The garden is really coming to life now with plants growing and changing daily! The early spring perennials, so welcome after the bareness of the winter months have all but finished their show for another year and will spend the summer making larger clumps for next year. Our Pulmonaria ‘Blue Ensign’ was particularly good this year. It started to flower in February and was covered in the deep blue flowers that are so loved by early bumble bees on warm days. I like to cut Pulmonarias to the ground, leaves and all, once they have finished flowering. They then grow a new carpet of leaves through the summer that make good ground cover in our shady border. The Heuchera ‘Amethyst Myst’, also in this area has flushed into new growth with deep purple leaves that are overlaid with silver veins. I have noticed that it is starting to get woody now, but it has been such good value for the last few years, I will definitely be replacing it with some new ones later in the summer! I have planted some orange Tulips behind the Heuchera and the effect is stunning!

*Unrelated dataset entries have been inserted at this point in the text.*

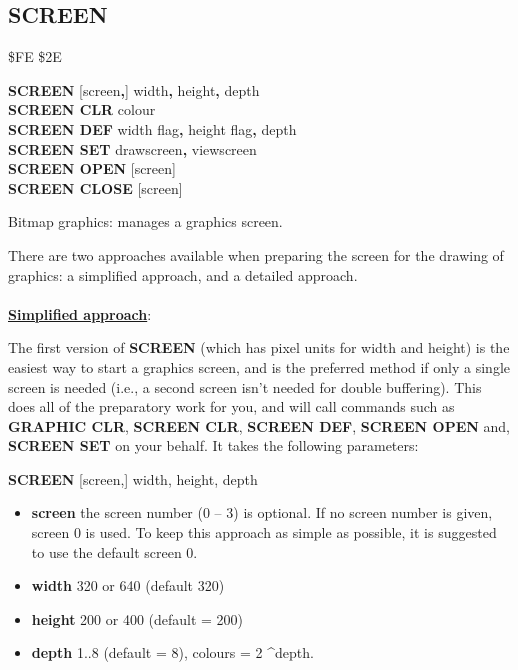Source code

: \subsection{SCREEN}
\begin{description}[leftmargin=2cm,style=nextline]
\item [Token:] \$FE \$2E
\item [Format:] {\bf SCREEN} [screen{\bf,}] width{\bf,} height{\bf,} depth \\
                {\bf SCREEN CLR} colour \\
                {\bf SCREEN DEF} width flag{\bf,} height flag{\bf,} depth \\
                {\bf SCREEN SET} drawscreen{\bf,} viewscreen \\
                {\bf SCREEN OPEN} [screen] \\
                {\bf SCREEN CLOSE} [screen]

\item [Usage:] Bitmap graphics: manages a graphics screen.

               There are two approaches available when preparing the screen for the
               drawing of graphics: a simplified approach, and a detailed approach.
\\
\\
    \underline{{\bf Simplified approach}}:

               The first version of {\bf SCREEN} (which has pixel
               units for width and height) is the easiest
               way to start a graphics screen, and is the preferred
               method if only a single screen is needed (i.e., a second screen
               isn't needed for double buffering). This does all of the
               preparatory work for you, and will call commands such as
               {\bf GRAPHIC CLR}, {\bf SCREEN CLR}, {\bf SCREEN DEF},
               {\bf SCREEN OPEN} and, {\bf SCREEN SET}
               on your behalf. It takes the following parameters:

               {\bf SCREEN} [screen,] width, height, depth

               \begin{itemize}
                \item {\bf screen} the screen number (0 -- 3) is optional.
                If no screen number is given, screen 0 is used. To keep
                   this approach as simple as possible, it is suggested to
                   use the default screen 0.
                \item {\bf width} 320 or 640 (default 320)
                \item {\bf height} 200 or 400 (default = 200)
                \item {\bf depth} 1..8 (default = 8),
                   colours = 2 \textasciicircum depth.
               \end{itemize}


\end{description}
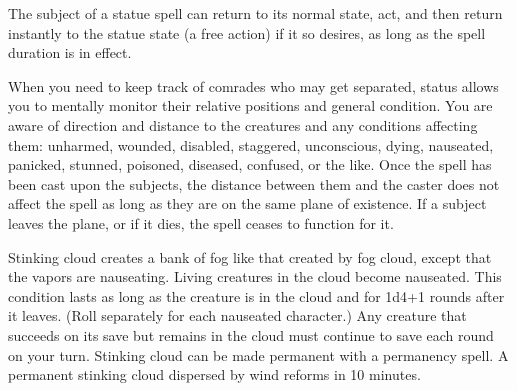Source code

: \begin{multicols}{2}
\begin{small}
\smallskip\noindent The subject of a statue spell can return to its normal state, act, and then return instantly to the statue state (a free action) if it so desires, as long as the spell duration is in effect.


\noindent When you need to keep track of comrades who may get separated, status allows you to mentally monitor their relative positions and general condition. You are aware of direction and distance to the creatures and any conditions affecting them: unharmed, wounded, disabled, staggered, unconscious, dying, nauseated, panicked, stunned, poisoned, diseased, confused, or the like. Once the spell has been cast upon the subjects, the distance between them and the caster does not affect the spell as long as they are on the same plane of existence. If a subject leaves the plane, or if it dies, the spell ceases to function for it.

\noindent Stinking cloud creates a bank of fog like that created by fog cloud, except that the vapors are nauseating. Living creatures in the cloud become nauseated. This condition lasts as long as the creature is in the cloud and for 1d4+1 rounds after it leaves. (Roll separately for each nauseated character.) Any creature that succeeds on its save but remains in the cloud must continue to save each round on your turn.
Stinking cloud can be made permanent with a permanency spell. A permanent stinking cloud dispersed by wind reforms in 10 minutes.



\end{small}
\end{multicols}
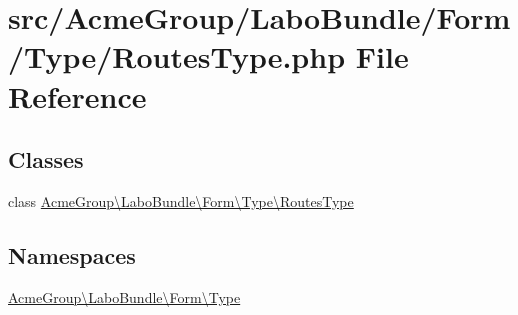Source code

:\hypertarget{_routes_type_8php}{\section{src/\+Acme\+Group/\+Labo\+Bundle/\+Form/\+Type/\+Routes\+Type.php File Reference}
\label{_routes_type_8php}
}
\subsection*{Classes}
\begin{DoxyCompactItemize}
\item 
class \hyperlink{class_acme_group_1_1_labo_bundle_1_1_form_1_1_type_1_1_routes_type}{Acme\+Group\textbackslash{}\+Labo\+Bundle\textbackslash{}\+Form\textbackslash{}\+Type\textbackslash{}\+Routes\+Type}
\end{DoxyCompactItemize}
\subsection*{Namespaces}
\begin{DoxyCompactItemize}
\item 
 \hyperlink{namespace_acme_group_1_1_labo_bundle_1_1_form_1_1_type}{Acme\+Group\textbackslash{}\+Labo\+Bundle\textbackslash{}\+Form\textbackslash{}\+Type}
\end{DoxyCompactItemize}
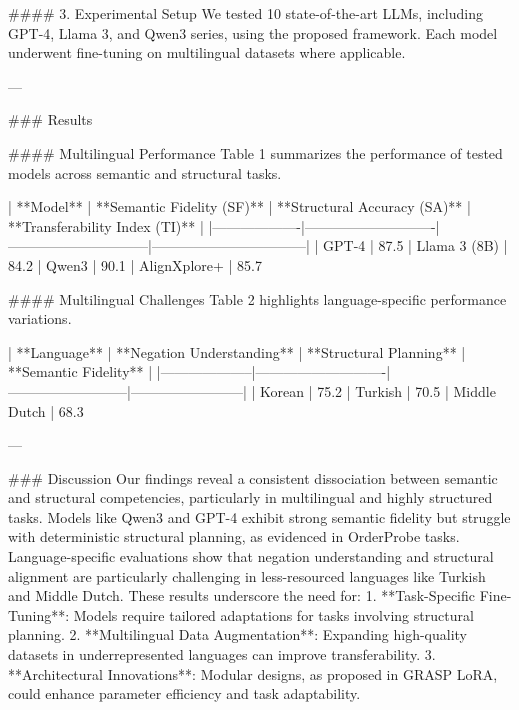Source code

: #### 3. Experimental Setup
We tested 10 state-of-the-art LLMs, including GPT-4, Llama 3, and Qwen3 series, using the proposed framework. Each model underwent fine-tuning on multilingual datasets where applicable.

---

### Results

#### Multilingual Performance
Table 1 summarizes the performance of tested models across semantic and structural tasks.

| **Model**        | **Semantic Fidelity (SF)** | **Structural Accuracy (SA)** | **Transferability Index (TI)** |
|-------------------|----------------------------|------------------------------|---------------------------------|
| GPT-4            | 87.5%
| Llama 3 (8B)     | 84.2%
| Qwen3            | 90.1%
| AlignXplore+     | 85.7%

#### Multilingual Challenges
Table 2 highlights language-specific performance variations.

| **Language**      | **Negation Understanding** | **Structural Planning** | **Semantic Fidelity** |
|--------------------|----------------------------|--------------------------|------------------------|
| Korean            | 75.2%
| Turkish           | 70.5%
| Middle Dutch      | 68.3%

---

### Discussion
Our findings reveal a consistent dissociation between semantic and structural competencies, particularly in multilingual and highly structured tasks. Models like Qwen3 and GPT-4 exhibit strong semantic fidelity but struggle with deterministic structural planning, as evidenced in OrderProbe tasks. Language-specific evaluations show that negation understanding and structural alignment are particularly challenging in less-resourced languages like Turkish and Middle Dutch. These results underscore the need for:
1. **Task-Specific Fine-Tuning**: Models require tailored adaptations for tasks involving structural planning.
2. **Multilingual Data Augmentation**: Expanding high-quality datasets in underrepresented languages can improve transferability.
3. **Architectural Innovations**: Modular designs, as proposed in GRASP LoRA, could enhance parameter efficiency and task adaptability.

The winter flowering Honeysuckle has made a huge bushy plant with arching branches that are taking over one corner of the garden, so today I have pruned it back to size. It is invaluable for winter flowers and scent from November through to March, and one of the hardiest and most reliable of winter flowering shrubs. The Caryopteris (Blue Spiraea) that is near the Honeysuckle, flowers in late summer and autumn, but now that it has come into leaf, I can tidy it up with a light prune to remove the straggly growths from last year. I love the flat heads of blue flowers later on and so do the butterflies and bees!
I had forgotten how many empty pots we have, stored at one end of the garden, so I decided to plant up a couple with hardy bedding plants to add some colour until the summer bedding plants can be put outside safely in May. The new varieties of Pansies and Violas are much more weather resistant than some of the older types, so after much deliberation over the beautiful range of colours, I have purchased some of these from our local garden centre and planted them into multipurpose compost, incorporating some slow release fertilizer granules to cut down on the liquid feeding required. With a little care and dead heading, they will flower through the summer. I have quite a few Primula auriculas and these are doing well in a collection of terracotta pots, but have almost finished flowering now. I like to replace their gritty compost every couple of years to prevent Vine Weevil grubs attacking the roots; Primulas are a particular favourite of these annoying pests!
The Clematis that I pruned back in February are all shooting away again and I am now on the warpath against slugs and snails with my organic slug pellets. A small amount of rain brings them out in force!